Melanoma researchers win GSK Award for Research Excellence

GlaxoSmithKline

Tuesday, 20 November, 2018


Melanoma researchers win GSK Award for Research Excellence

Professors Georgina Long and Richard Scolyer — Co-Medical Directors of Melanoma Institute Australia — have won the GSK Award for Research Excellence 2018 for their groundbreaking research efforts, which have tripled the life expectancy for some advanced melanoma patients and transformed how the cancer is diagnosed and managed worldwide.

Australia has one of the highest incidence rates of melanoma in the world, with an estimated 14,000 cases diagnosed every year. While most people with melanoma can be successfully treated through surgery if it is detected early, over 1905 Australians die from the cancer each year.

According to the researchers, advancing novel treatments like targeted therapies (which modify the actions of specific genes to stop the growth and spread of cancer) and immunotherapies (which use the body’s immune system to fight cancer) could mean no deaths from melanoma within a generation. The delivery of individualised immunotherapy according to response has the potential to improve survival in both early- and advanced-stage melanoma patients and could essentially turn the cancer into a chronic condition.

“Immuno-oncology is the ‘penicillin moment’ for cancer therapy,” said Prof Long. “We’ve discovered how to leverage the relationship melanoma has with the immune system to allow a patient’s immune system to kill the cancer cells. This means we are moving towards melanoma no longer being a possible death sentence, but rather a treatable, chronic condition.
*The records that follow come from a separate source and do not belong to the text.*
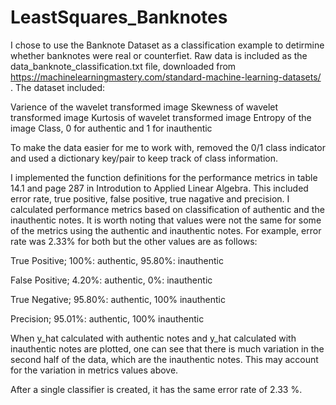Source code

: # LeastSquares_Banknotes

I chose to use the Banknote Dataset as a classification example to detirmine whether banknotes were real or counterfiet. Raw data is included as the data_banknote_classification.txt file, downloaded from https://machinelearningmastery.com/standard-machine-learning-datasets/ . The dataset included:

Varience of the wavelet transformed image
Skewness of wavelet transformed image
Kurtosis of wavelet transformed image
Entropy of the image
Class, 0 for authentic and 1 for inauthentic

To make the data easier for me to work with, removed the 0/1 class indicator and used a dictionary key/pair to keep track of class information.

I implemented the function definitions for the performance metrics in table 14.1 and page 287 in Introdution to Applied Linear Algebra. This included error rate, true positive, false positive, true nagative and precision. I calculated performance metrics based on classification of authentic and the inauthentic notes. It is worth noting that values were not the same for some of the metrics using the authentic and inauthentic notes. For example, error rate was 2.33% for both but the other values are as follows:

True Positive; 100%: authentic, 95.80%: inauthentic


False Positive; 4.20%: authentic, 0%: inauthentic


True Negative; 95.80%: authentic, 100% inauthentic


Precision; 95.01%: authentic, 100% inauthentic

When y_hat calculated with authentic notes and y_hat calculated with inauthentic notes are plotted, one can see that there is much variation in the second half of the data, which are the inauthentic notes. This may account for the variation in metrics values above.

After a single classifier is created, it has the same error rate  of 2.33 %.
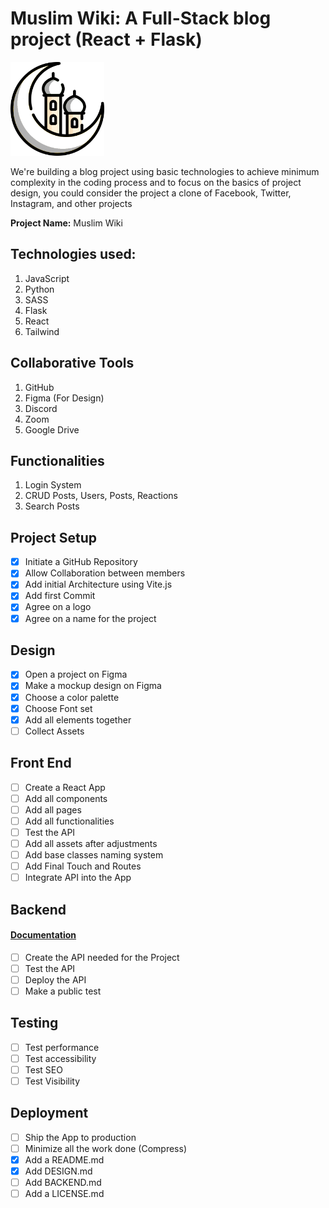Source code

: # Muslim Wiki: A Full-Stack blog project (React + Flask)

<img src="./public/logo.png" width="150px" height="150px" />

We're building a blog project using basic technologies to achieve minimum complexity in the coding process and to focus on the basics of project design, you could consider the project a clone of Facebook, Twitter, Instagram, and other projects

**Project Name:** Muslim Wiki

## Technologies used:

1. JavaScript
2. Python
3. SASS
4. Flask
5. React
6. Tailwind

## Collaborative Tools

1. GitHub
2. Figma (For Design)
3. Discord
4. Zoom
5. Google Drive

## Functionalities

1. Login System
2. CRUD Posts, Users, Posts, Reactions
3. Search Posts

## Project Setup

- [x] Initiate a GitHub Repository
- [x] Allow Collaboration between members
- [x] Add initial Architecture using Vite.js
- [x] Add first Commit
- [x] Agree on a logo
- [x] Agree on a name for the project

## Design

- [x] Open a project on Figma
- [x] Make a mockup design on Figma
- [x] Choose a color palette
- [x] Choose Font set
- [x] Add all elements together
- [ ] Collect Assets

## Front End

- [ ] Create a React App
- [ ] Add all components
- [ ] Add all pages
- [ ] Add all functionalities
- [ ] Test the API
- [ ] Add all assets after adjustments
- [ ] Add base classes naming system
- [ ] Add Final Touch and Routes
- [ ] Integrate API into the App

## Backend

#### <u><a href=".\backend\BACKEND.md">Documentation</a></u>

- [ ] Create the API needed for the Project
- [ ] Test the API
- [ ] Deploy the API
- [ ] Make a public test

## Testing

- [ ] Test performance
- [ ] Test accessibility
- [ ] Test SEO
- [ ] Test Visibility

## Deployment

- [ ] Ship the App to production
- [ ] Minimize all the work done (Compress)
- [x] Add a README.md
- [x] Add DESIGN.md
- [ ] Add BACKEND.md
- [ ] Add a LICENSE.md
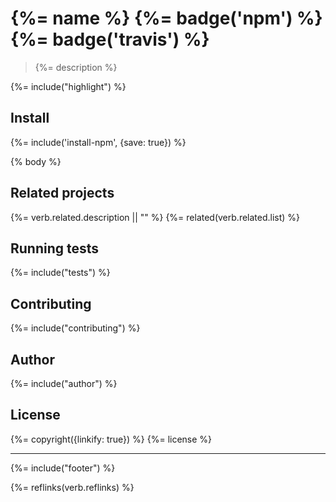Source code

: # {%= name %} {%= badge('npm') %} {%= badge('travis') %}

> {%= description %}

{%= include("highlight") %}

<!-- toc -->

## Install
{%= include('install-npm', {save: true}) %}

{% body %}

## Related projects
{%= verb.related.description || "" %}
{%= related(verb.related.list) %}

## Running tests
{%= include("tests") %}

## Contributing
{%= include("contributing") %}

## Author
{%= include("author") %}

## License
{%= copyright({linkify: true}) %}
{%= license %}

***

{%= include("footer") %}

{%= reflinks(verb.reflinks) %}
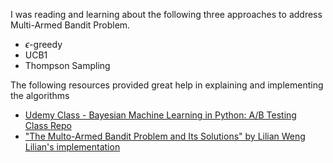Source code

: I was reading and learning about the following three approaches to address Multi-Armed Bandit Problem.
- $\epsilon$-greedy  
- UCB1
- Thompson Sampling

The following resources provided great help in explaining and implementing the algorithms
- [Udemy Class - Bayesian Machine Learning in Python: A/B Testing](https://www.udemy.com/course/bayesian-machine-learning-in-python-ab-testing/)  
  [Class Repo](https://github.com/lazyprogrammer/machine_learning_examples/blob/master/ab_testing/bayesian_bandit.py)
- ["The Multo-Armed Bandit Problem and Its Solutions" by Lilian Weng](https://lilianweng.github.io/lil-log/2018/01/23/the-multi-armed-bandit-problem-and-its-solutions.html)  
  [Lilian's implementation](https://github.com/lilianweng/multi-armed-bandit)


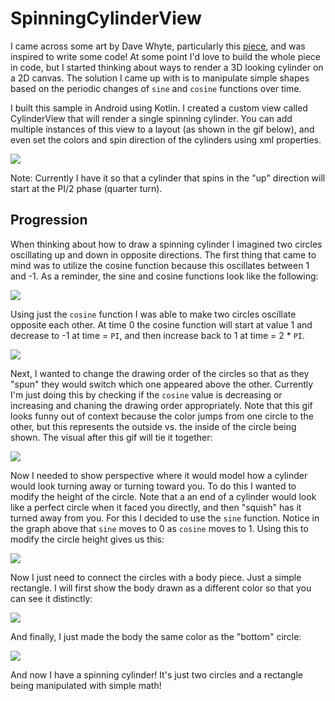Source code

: # SpinningCylinderView
I came across some art by Dave Whyte, particularly this [piece](https://www.instagram.com/p/B3dHAHCHSrv/?utm_source=ig_embed&utm_campaign=embed_video_watch_again), and was inspired to write some code! At some point I'd love to build the whole piece in code, but I started thinking about ways to render a 3D looking cylinder on a 2D canvas. The solution I came up with is to manipulate simple shapes based on the periodic changes of `sine` and `cosine` functions over time. 

I built this sample in Android using Kotlin. I created a custom view called CylinderView that will render a single spinning cylinder. You can add multiple instances of this view to a layout (as shown in the gif below), and even set the colors and spin direction of the cylinders using xml properties.

![](docs/cylinder-spin.gif)

Note: Currently I have it so that a cylinder that spins in the "up" direction will start at the PI/2 phase (quarter turn).

## Progression

When thinking about how to draw a spinning cylinder I imagined two circles oscillating up and down in opposite directions. The first thing that came to mind was to utilize the cosine function because this oscillates between 1 and -1. As a reminder, the sine and cosine functions look like the following:

![](docs/sine-cosine-small.png)

Using just the `cosine` function I was able to make two circles oscillate opposite each other. At time 0 the cosine function will start at value 1 and decrease to -1 at time = `PI`, and then increase back to 1 at time = 2 * `PI`.

![](docs/progression_1.gif)

Next, I wanted to change the drawing order of the circles so that as they "spun" they would switch which one appeared above the other. Currently I'm just doing this by checking if the `cosine` value is decreasing or increasing and chaning the drawing order appropriately. Note that this gif looks funny out of context because the color jumps from one circle to the other, but this represents the outside vs. the inside of the circle being shown. The visual after this gif will tie it together:

![](docs/progression_2.gif)

Now I needed to show perspective where it would model how a cylinder would look turning away or turning toward you. To do this I wanted to modify the height of the circle. Note that a an end of a cylinder would look like a perfect circle when it faced you directly, and then "squish" has it turned away from you. For this I decided to use the `sine` function. Notice in the graph above that `sine` moves to 0 as `cosine` moves to 1. Using this to modify the circle height gives us this:

![](docs/progression_3.gif)
 
Now I just need to connect the circles with a body piece. Just a simple rectangle. I will first show the body drawn as a different color so that you can see it distinctly:
 
 ![](docs/progression_4.gif)
 
 And finally, I just made the body the same color as the "bottom" circle:
 
 ![](docs/progression_5.gif)
 
 And now I have a spinning cylinder! It's just two circles and a rectangle being manipulated with simple math!
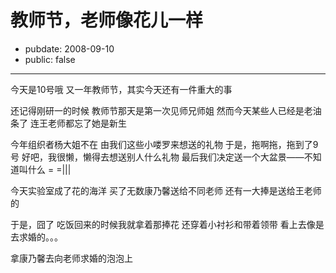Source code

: # 教师节，老师像花儿一样

- pubdate: 2008-09-10
- public: false

--------------------------


今天是10号哦
又一年教师节，其实今天还有一件重大的事

还记得刚研一的时候
教师节那天是第一次见师兄师姐
然而今天某些人已经是老油条了
连王老师都忘了她是新生

今年组织者杨大姐不在
由我们这些小喽罗来想送的礼物
于是，拖啊拖，拖到了9号
好吧，我很懒，懒得去想送别人什么礼物
最后我们决定送一个大盆景——不知道叫什么 = =|||

今天实验室成了花的海洋
买了无数康乃馨送给不同老师
还有一大捧是送给王老师的

于是，囧了
吃饭回来的时候我就拿着那捧花
还穿着小衬衫和带着领带
看上去像是去求婚的。。。


拿康乃馨去向老师求婚的泡泡上
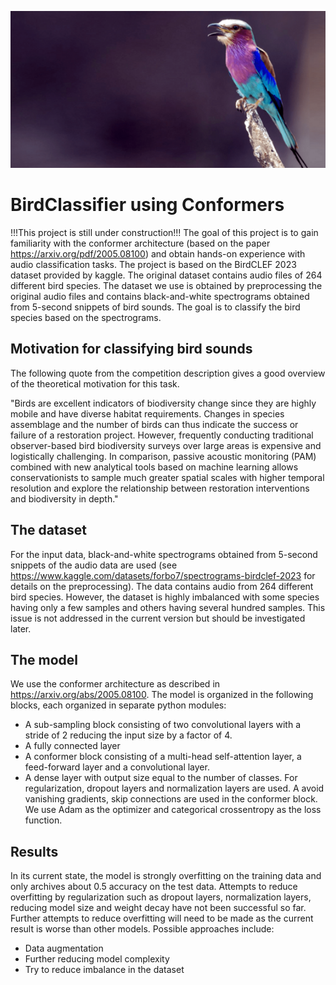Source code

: <p align='center'>
    <img src='/images/header.png'>
</p>

# BirdClassifier using Conformers
!!!This project is still under construction!!!
The goal of this project is to gain familiarity with the conformer architecture (based on the paper https://arxiv.org/pdf/2005.08100) and obtain hands-on experience with audio classification tasks. The project is based on the BirdCLEF 2023 dataset provided by kaggle.
The original dataset contains audio files of 264 different bird species. The dataset we use is obtained by preprocessing the original audio files and contains black-and-white spectrograms obtained from 5-second snippets of bird sounds. The goal is to classify the bird species based on the spectrograms.

## Motivation for classifying bird sounds
The following quote from the competition description gives a good overview of the theoretical motivation for this task.

"Birds are excellent indicators of biodiversity change since they are highly mobile and have diverse habitat requirements. Changes in species assemblage and the number of birds can thus indicate the success or failure of a restoration project. However, frequently conducting traditional observer-based bird biodiversity surveys over large areas is expensive and logistically challenging. In comparison, passive acoustic monitoring (PAM) combined with new analytical tools based on machine learning allows conservationists to sample much greater spatial scales with higher temporal resolution and explore the relationship between restoration interventions and biodiversity in depth."

## The dataset
For the input data, black-and-white spectrograms obtained from 5-second snippets of the audio data are used (see https://www.kaggle.com/datasets/forbo7/spectrograms-birdclef-2023 for details on the preprocessing).
The data contains audio from 264 different bird species. However, the dataset is highly imbalanced with some species having only a few samples and others having several hundred samples. This issue is not addressed in the current version but should be investigated later.

## The model
We use the conformer architecture as described in https://arxiv.org/abs/2005.08100. 
The model is organized in the following blocks, each organized in separate python modules:
- A sub-sampling block consisting of two convolutional layers with a stride of 2 reducing the input size by a factor of 4.
- A fully connected layer
- A conformer block consisting of a multi-head self-attention layer, a feed-forward layer and a convolutional layer.
- A dense layer with output size equal to the number of classes.
For regularization, dropout layers and normalization layers are used.
A avoid vanishing gradients, skip connections are used in the conformer block.
We use Adam as the optimizer and categorical crossentropy as the loss function.

## Results
In its current state, the model is strongly overfitting on the training data and only archives about 0.5 accuracy on the test data.
Attempts to reduce overfitting by regularization such as dropout layers, normalization layers, reducing model size and weight decay have not been successful so far.
Further attempts to reduce overfitting will need to be made as the current result is worse than other models. Possible approaches include:
- Data augmentation 
- Further reducing model complexity 
- Try to reduce imbalance in the dataset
“While we have these remarkable drugs, however, there are still a group of patients who are resistant. We’re starting to understand why patients develop resistance — and if we can tackle this by individualising and targeting therapy, we will impact not only melanoma but all cancers.”

The team at Melanoma Institute Australia are currently focused on how immunotherapies can be ‘personalised’ for melanoma patients. The $80,000 prize that comes with the GSK Award for Research Excellence, presented since 1980 to recognise outstanding achievements in medical research, will support this research.

“As Australians, we’re proud of the success our country has had in leading the fight against melanoma, but there’s more to do and discover,” said Prof Scolyer. “There’s a critical need to better understand why some melanomas develop so we can improve prevention and treatment. We’re working towards making zero deaths from melanoma a reality in our lifetime.”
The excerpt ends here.